Being a point-and-click game, you naturally interact with the world primarily through ‘clicking’ on objects and people within it. However, every action costs you stamina from a limited bar, once it’s empty then it’s game over. To counter it’s depletion you need to find and eat food, either picking up what’s lying around in each area or stocking up on provisions by talking with your cat, Amanda, and buying them from her with credits you earn for solving cases and generally investigating the world. It’s a strange mechanic, one that works against the point-and-click trope of interacting with everything. Fortunately, with a little searching there’s more than enough food lying about to keep your stamina healthy, but it’s a distracting concern whilst you’re trying to gather evidence.


Across three locations – your apartment, a plane and an icy lake – you’ll investigate multiple cases all linked to your hunt of the killer known only as “D”. Either using gestures through Kinect or the far easier controller you’ll grab, push, or simply hover over evidence to trigger the narrative or uncover more information. Additionally a handful of action sequences test your reactions with quick-time events, which can chip away at your health if you fail to gesture or press a button quick enough.
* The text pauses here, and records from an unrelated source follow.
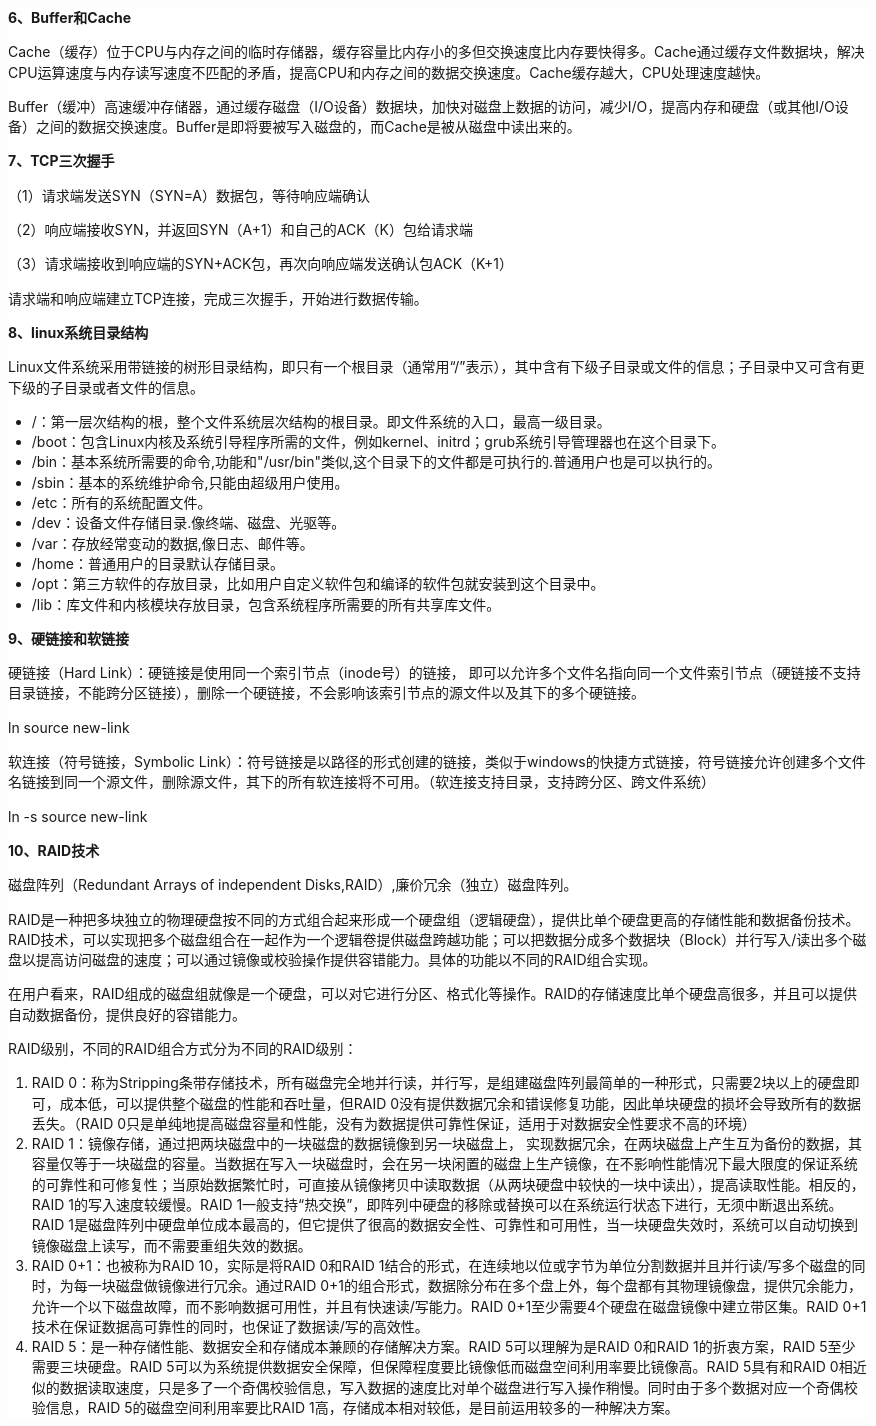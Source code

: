 **6、Buffer和Cache**

Cache（缓存）位于CPU与内存之间的临时存储器，缓存容量比内存小的多但交换速度比内存要快得多。Cache通过缓存文件数据块，解决CPU运算速度与内存读写速度不匹配的矛盾，提高CPU和内存之间的数据交换速度。Cache缓存越大，CPU处理速度越快。

Buffer（缓冲）高速缓冲存储器，通过缓存磁盘（I/O设备）数据块，加快对磁盘上数据的访问，减少I/O，提高内存和硬盘（或其他I/O设备）之间的数据交换速度。Buffer是即将要被写入磁盘的，而Cache是被从磁盘中读出来的。

**7、TCP三次握手**

（1）请求端发送SYN（SYN=A）数据包，等待响应端确认

（2）响应端接收SYN，并返回SYN（A+1）和自己的ACK（K）包给请求端

（3）请求端接收到响应端的SYN+ACK包，再次向响应端发送确认包ACK（K+1）

请求端和响应端建立TCP连接，完成三次握手，开始进行数据传输。

**8、linux系统目录结构**

Linux文件系统采用带链接的树形目录结构，即只有一个根目录（通常用“/”表示），其中含有下级子目录或文件的信息；子目录中又可含有更下级的子目录或者文件的信息。

- /：第一层次结构的根，整个文件系统层次结构的根目录。即文件系统的入口，最高一级目录。
- /boot：包含Linux内核及系统引导程序所需的文件，例如kernel、initrd；grub系统引导管理器也在这个目录下。
- /bin：基本系统所需要的命令,功能和"/usr/bin"类似,这个目录下的文件都是可执行的.普通用户也是可以执行的。
- /sbin：基本的系统维护命令,只能由超级用户使用。
- /etc：所有的系统配置文件。
- /dev：设备文件存储目录.像终端、磁盘、光驱等。
- /var：存放经常变动的数据,像日志、邮件等。
- /home：普通用户的目录默认存储目录。
- /opt：第三方软件的存放目录，比如用户自定义软件包和编译的软件包就安装到这个目录中。
- /lib：库文件和内核模块存放目录，包含系统程序所需要的所有共享库文件。

**9、硬链接和软链接**

硬链接（Hard Link）：硬链接是使用同一个索引节点（inode号）的链接， 即可以允许多个文件名指向同一个文件索引节点（硬链接不支持目录链接，不能跨分区链接），删除一个硬链接，不会影响该索引节点的源文件以及其下的多个硬链接。

ln source new-link

软连接（符号链接，Symbolic Link）：符号链接是以路径的形式创建的链接，类似于windows的快捷方式链接，符号链接允许创建多个文件名链接到同一个源文件，删除源文件，其下的所有软连接将不可用。（软连接支持目录，支持跨分区、跨文件系统）

ln -s source new-link

**10、RAID技术**

磁盘阵列（Redundant Arrays of independent Disks,RAID）,廉价冗余（独立）磁盘阵列。

RAID是一种把多块独立的物理硬盘按不同的方式组合起来形成一个硬盘组（逻辑硬盘），提供比单个硬盘更高的存储性能和数据备份技术。RAID技术，可以实现把多个磁盘组合在一起作为一个逻辑卷提供磁盘跨越功能；可以把数据分成多个数据块（Block）并行写入/读出多个磁盘以提高访问磁盘的速度；可以通过镜像或校验操作提供容错能力。具体的功能以不同的RAID组合实现。

在用户看来，RAID组成的磁盘组就像是一个硬盘，可以对它进行分区、格式化等操作。RAID的存储速度比单个硬盘高很多，并且可以提供自动数据备份，提供良好的容错能力。

RAID级别，不同的RAID组合方式分为不同的RAID级别：

1. RAID 0：称为Stripping条带存储技术，所有磁盘完全地并行读，并行写，是组建磁盘阵列最简单的一种形式，只需要2块以上的硬盘即可，成本低，可以提供整个磁盘的性能和吞吐量，但RAID 0没有提供数据冗余和错误修复功能，因此单块硬盘的损坏会导致所有的数据丢失。（RAID 0只是单纯地提高磁盘容量和性能，没有为数据提供可靠性保证，适用于对数据安全性要求不高的环境）
2. RAID 1：镜像存储，通过把两块磁盘中的一块磁盘的数据镜像到另一块磁盘上， 实现数据冗余，在两块磁盘上产生互为备份的数据，其容量仅等于一块磁盘的容量。当数据在写入一块磁盘时，会在另一块闲置的磁盘上生产镜像，在不影响性能情况下最大限度的保证系统的可靠性和可修复性；当原始数据繁忙时，可直接从镜像拷贝中读取数据（从两块硬盘中较快的一块中读出），提高读取性能。相反的，RAID 1的写入速度较缓慢。RAID 1一般支持“热交换”，即阵列中硬盘的移除或替换可以在系统运行状态下进行，无须中断退出系统。RAID 1是磁盘阵列中硬盘单位成本最高的，但它提供了很高的数据安全性、可靠性和可用性，当一块硬盘失效时，系统可以自动切换到镜像磁盘上读写，而不需要重组失效的数据。
3. RAID 0+1：也被称为RAID 10，实际是将RAID 0和RAID 1结合的形式，在连续地以位或字节为单位分割数据并且并行读/写多个磁盘的同时，为每一块磁盘做镜像进行冗余。通过RAID 0+1的组合形式，数据除分布在多个盘上外，每个盘都有其物理镜像盘，提供冗余能力，允许一个以下磁盘故障，而不影响数据可用性，并且有快速读/写能力。RAID 0+1至少需要4个硬盘在磁盘镜像中建立带区集。RAID 0+1技术在保证数据高可靠性的同时，也保证了数据读/写的高效性。
4. RAID 5：是一种存储性能、数据安全和存储成本兼顾的存储解决方案。RAID 5可以理解为是RAID 0和RAID 1的折衷方案，RAID 5至少需要三块硬盘。RAID 5可以为系统提供数据安全保障，但保障程度要比镜像低而磁盘空间利用率要比镜像高。RAID 5具有和RAID 0相近似的数据读取速度，只是多了一个奇偶校验信息，写入数据的速度比对单个磁盘进行写入操作稍慢。同时由于多个数据对应一个奇偶校验信息，RAID 5的磁盘空间利用率要比RAID 1高，存储成本相对较低，是目前运用较多的一种解决方案。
Whilst the rest of the experience is drowning in strangeness, these action sequences strike an excellent balance of weird and exciting. They’re visually busy and entertaining, as well as challenging enough to punish slow reaction but not so much as to frustrate you. This is also the best use of Kinect I’ve seen so far, as you use one of two hands to counter incoming punches and objects in a slapstick style that’s truly enjoyable and immersive. Elsewhere in D4 the Kinect is still not quite accurate and stable enough for consistently picking up your actions, making the controller the better option, but in these sequences it all seems to work wonderfully.

An attractive cell shading aesthetic makes D4 visually interesting, along with some neat background warping tricks through bubble gum, liquid and glass, and whilst comparisons with Telltale’s recent titles is unavoidable and the point-and-click mechanics approach the mundane and clichéd, SWERY’s over the top characters and story make it feel unique. Certainly if you can stomach SWERY’s style then it’s easy to recommend D4, but I’m less impressed. I found the characters annoyingly unnatural and the dialogue patronising and drawn-out. The most enjoyable aspect was investigating, but the stamina mechanic’s discouragement of exploration stifled the hunt for clues.


Indeed then it wasn’t my cup of tea: the crazy was too crazy. However, it’s unique modernisation of the point-and-click genre is appreciated, and for those who found joy in Deadly Premonition you’re likely to find that same enjoyment here. If locked behind your mild mannered façade is a loon itching to get free, then D4 is right up your alley, for everyone else it’s best you stay clear.